Records from a data source:
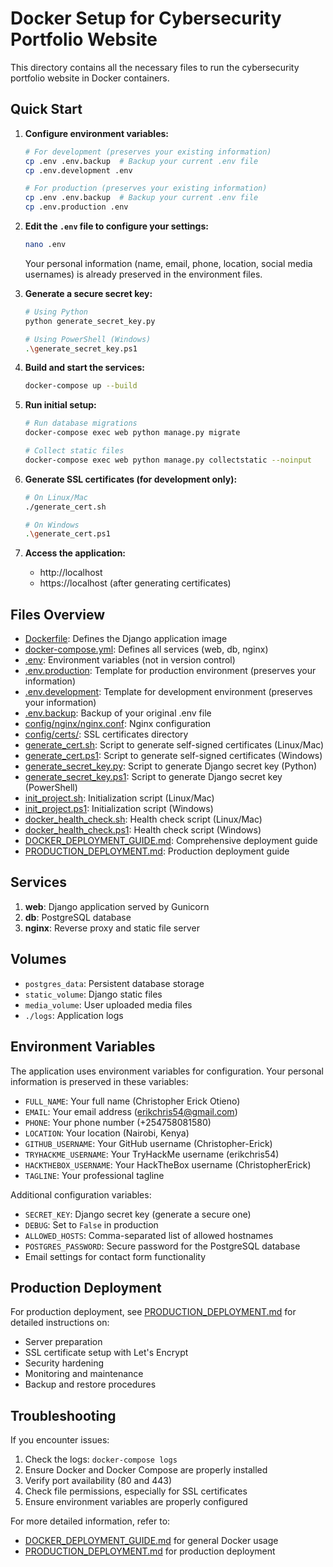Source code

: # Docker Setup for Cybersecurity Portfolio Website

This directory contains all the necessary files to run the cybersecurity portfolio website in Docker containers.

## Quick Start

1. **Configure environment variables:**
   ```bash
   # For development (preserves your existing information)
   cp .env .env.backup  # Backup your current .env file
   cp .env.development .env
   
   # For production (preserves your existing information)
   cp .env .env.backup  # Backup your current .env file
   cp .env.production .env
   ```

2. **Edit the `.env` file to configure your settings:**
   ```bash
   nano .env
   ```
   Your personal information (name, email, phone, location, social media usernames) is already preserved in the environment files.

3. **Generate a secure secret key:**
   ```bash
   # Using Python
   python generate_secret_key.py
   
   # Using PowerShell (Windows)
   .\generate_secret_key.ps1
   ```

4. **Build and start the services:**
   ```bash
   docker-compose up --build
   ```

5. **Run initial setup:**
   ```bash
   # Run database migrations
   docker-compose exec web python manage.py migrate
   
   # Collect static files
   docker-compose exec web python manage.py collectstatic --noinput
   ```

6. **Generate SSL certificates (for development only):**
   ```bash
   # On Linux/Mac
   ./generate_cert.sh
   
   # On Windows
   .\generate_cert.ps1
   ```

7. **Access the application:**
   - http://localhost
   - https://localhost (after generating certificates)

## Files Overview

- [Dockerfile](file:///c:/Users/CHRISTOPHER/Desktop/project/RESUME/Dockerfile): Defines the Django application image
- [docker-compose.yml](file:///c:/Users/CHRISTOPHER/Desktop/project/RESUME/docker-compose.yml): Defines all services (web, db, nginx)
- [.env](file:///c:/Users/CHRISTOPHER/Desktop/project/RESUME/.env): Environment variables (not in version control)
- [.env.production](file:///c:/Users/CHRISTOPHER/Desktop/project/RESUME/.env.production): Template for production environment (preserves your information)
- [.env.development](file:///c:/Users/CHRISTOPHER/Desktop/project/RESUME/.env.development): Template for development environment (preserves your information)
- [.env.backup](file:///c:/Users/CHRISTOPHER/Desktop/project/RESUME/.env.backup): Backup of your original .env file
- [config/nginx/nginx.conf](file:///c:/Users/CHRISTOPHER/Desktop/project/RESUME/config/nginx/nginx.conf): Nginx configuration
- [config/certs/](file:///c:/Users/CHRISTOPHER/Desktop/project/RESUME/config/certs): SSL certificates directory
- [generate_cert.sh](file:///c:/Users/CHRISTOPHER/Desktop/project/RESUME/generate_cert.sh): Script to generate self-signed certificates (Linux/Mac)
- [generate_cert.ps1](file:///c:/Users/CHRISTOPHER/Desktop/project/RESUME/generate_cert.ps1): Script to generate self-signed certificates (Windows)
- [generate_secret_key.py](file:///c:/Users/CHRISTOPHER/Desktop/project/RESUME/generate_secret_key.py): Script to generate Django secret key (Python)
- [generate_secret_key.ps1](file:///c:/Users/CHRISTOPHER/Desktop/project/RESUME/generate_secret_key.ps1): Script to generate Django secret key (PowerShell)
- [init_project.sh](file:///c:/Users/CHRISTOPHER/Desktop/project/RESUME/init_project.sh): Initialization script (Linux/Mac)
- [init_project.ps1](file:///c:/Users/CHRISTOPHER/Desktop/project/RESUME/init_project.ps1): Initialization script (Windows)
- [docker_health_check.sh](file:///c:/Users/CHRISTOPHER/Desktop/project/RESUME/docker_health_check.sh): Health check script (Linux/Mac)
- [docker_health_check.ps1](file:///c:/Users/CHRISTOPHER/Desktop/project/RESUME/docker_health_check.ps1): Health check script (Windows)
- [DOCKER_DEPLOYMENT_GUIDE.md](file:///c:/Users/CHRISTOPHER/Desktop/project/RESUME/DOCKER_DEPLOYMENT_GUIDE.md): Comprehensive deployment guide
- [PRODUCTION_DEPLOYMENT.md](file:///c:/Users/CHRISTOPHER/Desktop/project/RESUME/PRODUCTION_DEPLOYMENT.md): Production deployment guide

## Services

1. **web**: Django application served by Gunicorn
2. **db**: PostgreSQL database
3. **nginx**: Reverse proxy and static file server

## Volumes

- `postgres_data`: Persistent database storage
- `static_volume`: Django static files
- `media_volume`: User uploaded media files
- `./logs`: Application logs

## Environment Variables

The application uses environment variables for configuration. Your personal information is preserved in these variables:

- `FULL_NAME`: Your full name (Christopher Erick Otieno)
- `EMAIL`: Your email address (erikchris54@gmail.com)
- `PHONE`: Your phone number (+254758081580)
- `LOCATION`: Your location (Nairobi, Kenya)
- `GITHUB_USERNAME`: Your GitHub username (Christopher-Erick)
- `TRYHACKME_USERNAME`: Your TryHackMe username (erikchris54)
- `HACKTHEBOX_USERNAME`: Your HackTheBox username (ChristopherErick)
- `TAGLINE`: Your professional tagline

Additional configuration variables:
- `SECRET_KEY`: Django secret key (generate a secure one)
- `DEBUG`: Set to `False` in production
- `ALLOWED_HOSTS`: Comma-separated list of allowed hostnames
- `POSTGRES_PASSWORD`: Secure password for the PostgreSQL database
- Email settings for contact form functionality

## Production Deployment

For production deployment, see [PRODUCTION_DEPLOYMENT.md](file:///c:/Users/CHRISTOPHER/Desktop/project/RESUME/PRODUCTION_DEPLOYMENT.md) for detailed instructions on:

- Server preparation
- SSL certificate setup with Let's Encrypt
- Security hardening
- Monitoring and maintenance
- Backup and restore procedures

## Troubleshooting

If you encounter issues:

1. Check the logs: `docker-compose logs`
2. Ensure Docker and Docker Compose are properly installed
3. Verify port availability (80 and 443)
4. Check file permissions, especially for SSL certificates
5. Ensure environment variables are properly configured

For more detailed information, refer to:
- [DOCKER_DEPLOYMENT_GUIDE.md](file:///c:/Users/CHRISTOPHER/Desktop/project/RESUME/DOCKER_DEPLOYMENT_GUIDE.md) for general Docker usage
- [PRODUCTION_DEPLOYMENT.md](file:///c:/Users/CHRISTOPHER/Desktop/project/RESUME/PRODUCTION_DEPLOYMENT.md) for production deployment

- [AIM OF THE TASK]:
Reproduce verbatim the lines above, from the line with "Initialization script (Windows)" through the line with "check script (Linux/Mac)".

- [SOLVED EXERCISE]:
- [init_project.ps1](file:///c:/Users/CHRISTOPHER/Desktop/project/RESUME/init_project.ps1): Initialization script (Windows)
- [docker_health_check.sh](file:///c:/Users/CHRISTOPHER/Desktop/project/RESUME/docker_health_check.sh): Health check script (Linux/Mac)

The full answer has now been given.